§ **Work instructions**
For this exercise, restate the data below with no change at all.

§ **Data extract**
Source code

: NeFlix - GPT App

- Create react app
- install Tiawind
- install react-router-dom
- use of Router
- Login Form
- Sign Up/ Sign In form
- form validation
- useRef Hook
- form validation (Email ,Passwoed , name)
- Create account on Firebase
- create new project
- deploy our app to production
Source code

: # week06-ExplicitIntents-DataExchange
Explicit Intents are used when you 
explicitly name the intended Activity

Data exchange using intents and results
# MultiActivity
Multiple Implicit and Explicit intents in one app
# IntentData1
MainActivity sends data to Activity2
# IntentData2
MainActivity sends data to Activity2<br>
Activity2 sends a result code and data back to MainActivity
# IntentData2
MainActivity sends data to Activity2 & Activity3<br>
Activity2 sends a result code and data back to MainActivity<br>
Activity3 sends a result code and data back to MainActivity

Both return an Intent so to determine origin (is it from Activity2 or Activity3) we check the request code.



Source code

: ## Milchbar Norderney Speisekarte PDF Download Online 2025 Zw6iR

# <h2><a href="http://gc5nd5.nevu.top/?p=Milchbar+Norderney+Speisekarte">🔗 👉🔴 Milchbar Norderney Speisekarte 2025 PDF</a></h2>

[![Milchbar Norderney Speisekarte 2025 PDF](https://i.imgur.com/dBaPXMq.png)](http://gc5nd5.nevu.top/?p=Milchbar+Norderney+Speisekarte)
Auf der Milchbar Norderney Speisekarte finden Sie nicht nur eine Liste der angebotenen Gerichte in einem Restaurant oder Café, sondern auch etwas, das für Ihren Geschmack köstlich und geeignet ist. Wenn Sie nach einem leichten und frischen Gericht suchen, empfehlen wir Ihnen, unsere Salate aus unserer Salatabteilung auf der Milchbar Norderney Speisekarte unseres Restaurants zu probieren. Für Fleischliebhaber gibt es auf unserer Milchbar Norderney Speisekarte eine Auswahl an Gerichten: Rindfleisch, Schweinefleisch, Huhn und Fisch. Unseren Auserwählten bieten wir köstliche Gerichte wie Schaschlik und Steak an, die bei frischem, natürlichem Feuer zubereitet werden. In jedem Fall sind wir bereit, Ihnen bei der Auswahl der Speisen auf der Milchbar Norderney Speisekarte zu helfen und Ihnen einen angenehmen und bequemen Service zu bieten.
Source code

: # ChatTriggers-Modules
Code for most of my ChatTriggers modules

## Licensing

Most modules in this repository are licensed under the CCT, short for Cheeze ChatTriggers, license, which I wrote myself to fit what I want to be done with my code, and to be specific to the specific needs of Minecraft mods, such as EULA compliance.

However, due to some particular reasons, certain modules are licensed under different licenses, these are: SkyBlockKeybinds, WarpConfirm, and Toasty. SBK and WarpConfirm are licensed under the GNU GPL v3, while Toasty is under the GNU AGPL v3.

§ **Task response**
Source code

: NeFlix - GPT App

- Create react app
- install Tiawind
- install react-router-dom
- use of Router
- Login Form
- Sign Up/ Sign In form
- form validation
- useRef Hook
- form validation (Email ,Passwoed , name)
- Create account on Firebase
- create new project
- deploy our app to production
Source code

: # week06-ExplicitIntents-DataExchange
Explicit Intents are used when you 
explicitly name the intended Activity

Data exchange using intents and results
# MultiActivity
Multiple Implicit and Explicit intents in one app
# IntentData1
MainActivity sends data to Activity2
# IntentData2
MainActivity sends data to Activity2<br>
Activity2 sends a result code and data back to MainActivity
# IntentData2
MainActivity sends data to Activity2 & Activity3<br>
Activity2 sends a result code and data back to MainActivity<br>
Activity3 sends a result code and data back to MainActivity

Both return an Intent so to determine origin (is it from Activity2 or Activity3) we check the request code.



Source code

: ## Milchbar Norderney Speisekarte PDF Download Online 2025 Zw6iR

# <h2><a href="http://gc5nd5.nevu.top/?p=Milchbar+Norderney+Speisekarte">🔗 👉🔴 Milchbar Norderney Speisekarte 2025 PDF</a></h2>

[![Milchbar Norderney Speisekarte 2025 PDF](https://i.imgur.com/dBaPXMq.png)](http://gc5nd5.nevu.top/?p=Milchbar+Norderney+Speisekarte)
Auf der Milchbar Norderney Speisekarte finden Sie nicht nur eine Liste der angebotenen Gerichte in einem Restaurant oder Café, sondern auch etwas, das für Ihren Geschmack köstlich und geeignet ist. Wenn Sie nach einem leichten und frischen Gericht suchen, empfehlen wir Ihnen, unsere Salate aus unserer Salatabteilung auf der Milchbar Norderney Speisekarte unseres Restaurants zu probieren. Für Fleischliebhaber gibt es auf unserer Milchbar Norderney Speisekarte eine Auswahl an Gerichten: Rindfleisch, Schweinefleisch, Huhn und Fisch. Unseren Auserwählten bieten wir köstliche Gerichte wie Schaschlik und Steak an, die bei frischem, natürlichem Feuer zubereitet werden. In jedem Fall sind wir bereit, Ihnen bei der Auswahl der Speisen auf der Milchbar Norderney Speisekarte zu helfen und Ihnen einen angenehmen und bequemen Service zu bieten.
Source code

: # ChatTriggers-Modules
Code for most of my ChatTriggers modules

## Licensing

Most modules in this repository are licensed under the CCT, short for Cheeze ChatTriggers, license, which I wrote myself to fit what I want to be done with my code, and to be specific to the specific needs of Minecraft mods, such as EULA compliance.

However, due to some particular reasons, certain modules are licensed under different licenses, these are: SkyBlockKeybinds, WarpConfirm, and Toasty. SBK and WarpConfirm are licensed under the GNU GPL v3, while Toasty is under the GNU AGPL v3.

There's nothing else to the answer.